A few weeks back, I read this analyzation of our generation (Gen Y, and whatever that un-hip other name they have for us) and it is so dead on. There was a further breakdown of what to expect when you have four generations in the same work place. It makes you wonder what the fuck is going on in the world when four generations are now working together in the same place. Are we working way too early, or way too late in our lives?

Either way, I don't think I'm ready to retire to a hut in the middle of Montana (did you know that the assassin of James Garfield went to the University of Michigan for just one year before dropping out? Of course, he's originally from Illinios. I won't say what you're all thinking [that he probably would have graduated if he'd gone to OSU--oops]). I am, however, ready to go back to school. To travel some more. To continue reading--and I've purchased a fair bit of books, not to mention the library stack on the floor next to my bed.

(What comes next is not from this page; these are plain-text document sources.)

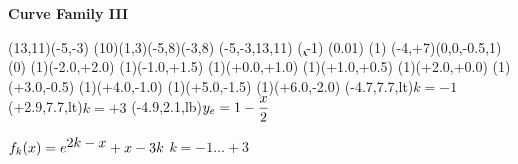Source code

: \begin{center}
\newpage

{\huge \bf{Curve Family III}}
\bigskip

\begin{lapdf}(13,11)(-5,-3)
 \Lingrid(10)(1,3)(-5,8)(-3,8)
 \Rect(-5,-3,13,11)
 \Setclip
 \def\Fx(#1,#2){\Dset(\x,#1) \y=2\k \Sub(\y,\x)
  \Exp(\Np\y,#2) \Add(#2,\x) \y=3\k \Sub(#2,\y)}
 \Dset(\k,-1)
 \Setwidth(0.01)
 \Black
 \Dash(1)
 \Polynom(-4,+7)(0,0,-0.5,1) \Stroke
 \Dash(0)
 \Point(1)(-2.0,+2.0)
 \Point(1)(-1.0,+1.5)
 \Point(1)(+0.0,+1.0)
 \Point(1)(+1.0,+0.5)
 \Point(1)(+2.0,+0.0)
 \Point(1)(+3.0,-0.5)
 \Point(1)(+4.0,-1.0)
 \Point(1)(+5.0,-1.5)
 \Point(1)(+6.0,-2.0)
 \Text(-4.7,7.7,lt){$k=-1$}
 \Text(+2.9,7.7,lt){$k=+3$}
 \Text(-4.9,2.1,lb){$y_e=1-\displaystyle\frac{x}{2}$}
\end{lapdf}

$f_{k}(x)=e^{\displaystyle{2k-x}}+x-3k$ \qquad $k = -1 \dots +3$
\end{center}

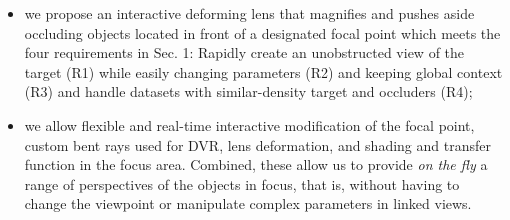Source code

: \begin{itemize}
\item  we propose an interactive deforming lens that magnifies and pushes aside occluding objects located in front of a designated focal point which meets the four requirements in Sec. 1: 
Rapidly create an unobstructed view of the target (R1) while easily changing parameters (R2) and keeping global context (R3) and handle datasets with similar-density target and occluders (R4);
\item we allow flexible and real-time interactive modification of the focal point, custom bent rays used for DVR, lens deformation, and shading and transfer function in the focus area. Combined, these allow us to provide \emph{on the fly} a range of perspectives of the objects in focus, that is, without having to change the viewpoint or manipulate complex parameters in linked views.
\end{itemize}


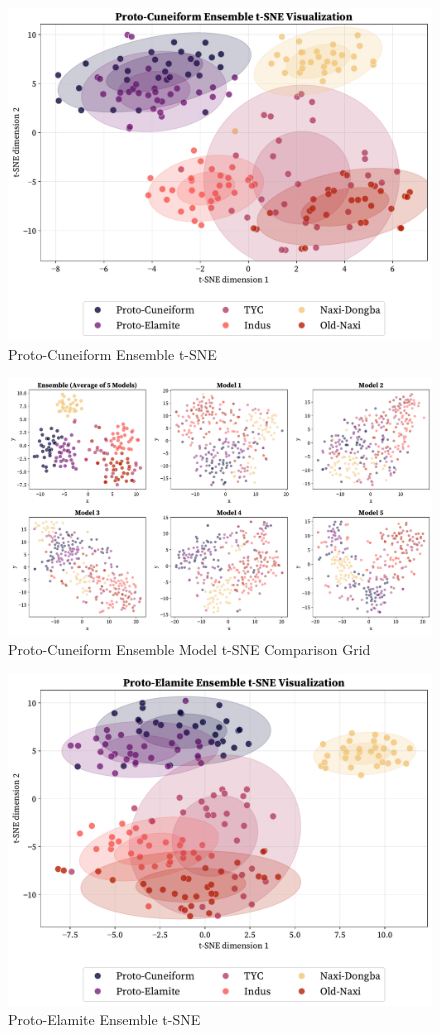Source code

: \documentclass[11pt,a4paper,oneside]{report}
\begin{document}
\begin{figure}[H] 
    \centering
    \includegraphics[width=0.8\linewidth]{Visualizations/t-SNE/Proto-Cuneiform/ensemble_tsne.pdf}
     \caption*{Proto-Cuneiform Ensemble t-SNE}
\end{figure}

\begin{figure}[H] 
    \centering
    \includegraphics[width=1\linewidth]{Visualizations/t-SNE/Proto-Cuneiform/model_comparison_grid.pdf}
     \caption*{Proto-Cuneiform Ensemble Model t-SNE Comparison Grid}
\end{figure}


\begin{figure}[H] 
    \centering
    \includegraphics[width=0.8\linewidth]{Visualizations/t-SNE/Proto-Elamite/ensemble_tsne.pdf}
    \caption*{Proto-Elamite Ensemble t-SNE}
\end{figure}
\end{document}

I am also all about going to all the places Ms. Vowell mentions in this book. That a lot of those places are in DC and NY don't really hurt.

8.18.2007

8.08.2007

If there is more road rage in California--more than in any other state in the nation--I would tots understand. One hundred percent.

8.01.2007

One more time.

I've always enjoyed recruitment. Once that first semester as a VP was over (read: having to speak in front of that huge audience at the first, and second, info session and bombing it terribly--but being, overall, energetic and cute enough to pull a fair share of applicants), I really started to enjoy it. Knowing what I was talking about, knowing that I had something solid that other people would benefit them greatly, and being more confident speaking to randomers overall, I really started to enjoy recruitment.

However, let it be said that professional recruitment (with a big, big budget and amazingly smart, dynamic and wonderful people behind you) is way better. This is a new form of recruitment. I feel like LeBron--jumping from the playground right into the arena with the big boys. We definitely never had crudité at an AIESEC recruitment event. And I've never had so many people try to rub elbows and schmooze like they did tonight.

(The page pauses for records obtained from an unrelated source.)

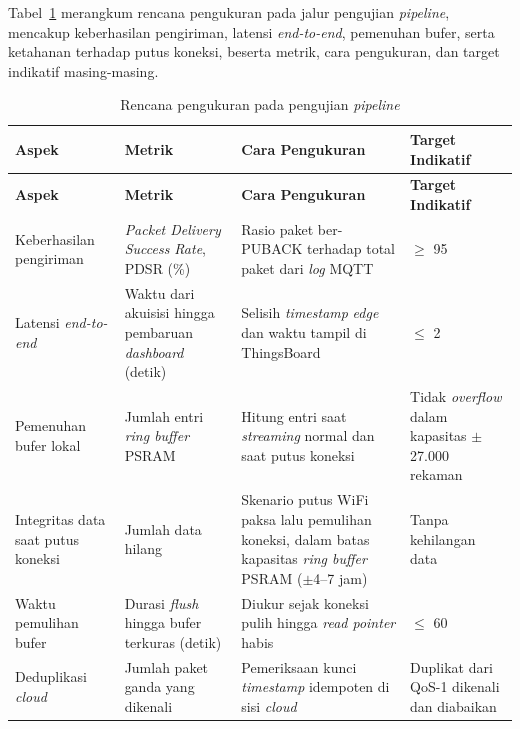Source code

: Tabel~\ref{tab:pengujian-pipeline} merangkum rencana pengukuran pada jalur pengujian \textit{pipeline}, mencakup keberhasilan pengiriman, latensi \textit{end-to-end}, pemenuhan bufer, serta ketahanan terhadap putus koneksi, beserta metrik, cara pengukuran, dan target indikatif masing-masing.

\begin{center}
  \setlength{\tabcolsep}{4pt}
  \renewcommand{\arraystretch}{1.15}
  \small
  \begin{longtable}{>{\RaggedRight\arraybackslash}p{2.5cm}>{\RaggedRight\arraybackslash}p{3.2cm}>{\RaggedRight\arraybackslash}p{4.6cm}>{\RaggedRight\arraybackslash}p{2.5cm}}
    \caption{Rencana pengukuran pada pengujian \textit{pipeline}}
    \label{tab:pengujian-pipeline} \\
    \toprule
    \textbf{Aspek} & \textbf{Metrik} & \textbf{Cara Pengukuran} & \textbf{Target Indikatif} \\
    \midrule
    \endfirsthead
    \toprule
    \textbf{Aspek} & \textbf{Metrik} & \textbf{Cara Pengukuran} & \textbf{Target Indikatif} \\
    \midrule
    \endhead
    \bottomrule
    \endfoot
    Keberhasilan pengiriman &
    \textit{Packet Delivery Success Rate}, PDSR (\%) &
    Rasio paket ber-PUBACK terhadap total paket dari \textit{log} MQTT &
    $\geq$ 95 \\
    Latensi \textit{end-to-end} &
    Waktu dari akuisisi hingga pembaruan \textit{dashboard} (detik) &
    Selisih \textit{timestamp} \textit{edge} dan waktu tampil di ThingsBoard &
    $\leq$ 2 \\
    Pemenuhan bufer lokal &
    Jumlah entri \textit{ring buffer} PSRAM &
    Hitung entri saat \textit{streaming} normal dan saat putus koneksi &
    Tidak \textit{overflow} dalam kapasitas $\pm$27.000 rekaman \\
    Integritas data saat putus koneksi &
    Jumlah data hilang &
    Skenario putus WiFi paksa lalu pemulihan koneksi, dalam batas
    kapasitas \textit{ring buffer} PSRAM ($\pm$4--7 jam) &
    Tanpa kehilangan data \\
    Waktu pemulihan bufer &
    Durasi \textit{flush} hingga bufer terkuras (detik) &
    Diukur sejak koneksi pulih hingga \textit{read pointer} habis &
    $\leq$ 60 \\
    Deduplikasi \textit{cloud} &
    Jumlah paket ganda yang dikenali &
    Pemeriksaan kunci \textit{timestamp} idempoten di sisi \textit{cloud} &
    Duplikat dari QoS-1 dikenali dan diabaikan \\
  \end{longtable}
  \par\vspace{2pt}{\footnotesize\raggedright Keterangan: satuan target mengikuti satuan pada kolom Metrik. Skenario kehilangan daya perangkat berada di luar cakupan pengujian ini.\par}
\end{center}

Also, the wealth of knowledge to be learned by doing recruitment at a major law firm, the idea of knowing everything (the umbrellas of practice groups and the specifics of each, the specifics of each office--their strongest practice groups, the ratio of partner to associates, the average time to make partner--I am going to nerd-out on knowledge and drive everyone insane) is exhausting in the way that finishing a major race is. In other words, I'm happy with the right here, right now.

I will also say, please please please, friends, never ever be in that last group of a meet-and-greet, downing (free) wine and beer like you've never seen it before and gobbling down the last delicacies like you've been locked in a closet and starved like young Harry Potter. Just, please, don't do that--or else I may have to pretend to have never known you at all.



In addition, I admit that I wish this country was so much smaller. The East is so far away and that is one of the biggest bummers when the best people you know are located there. It's like everything from the edge of California to the far border of Kentucky & Tennessee are this vast waste land with little but tumbleweeds and sun-bleached skeletons to keep you company.

I won't even comment what this different continents thing does to my heart. I'll just tell you that it's not pretty.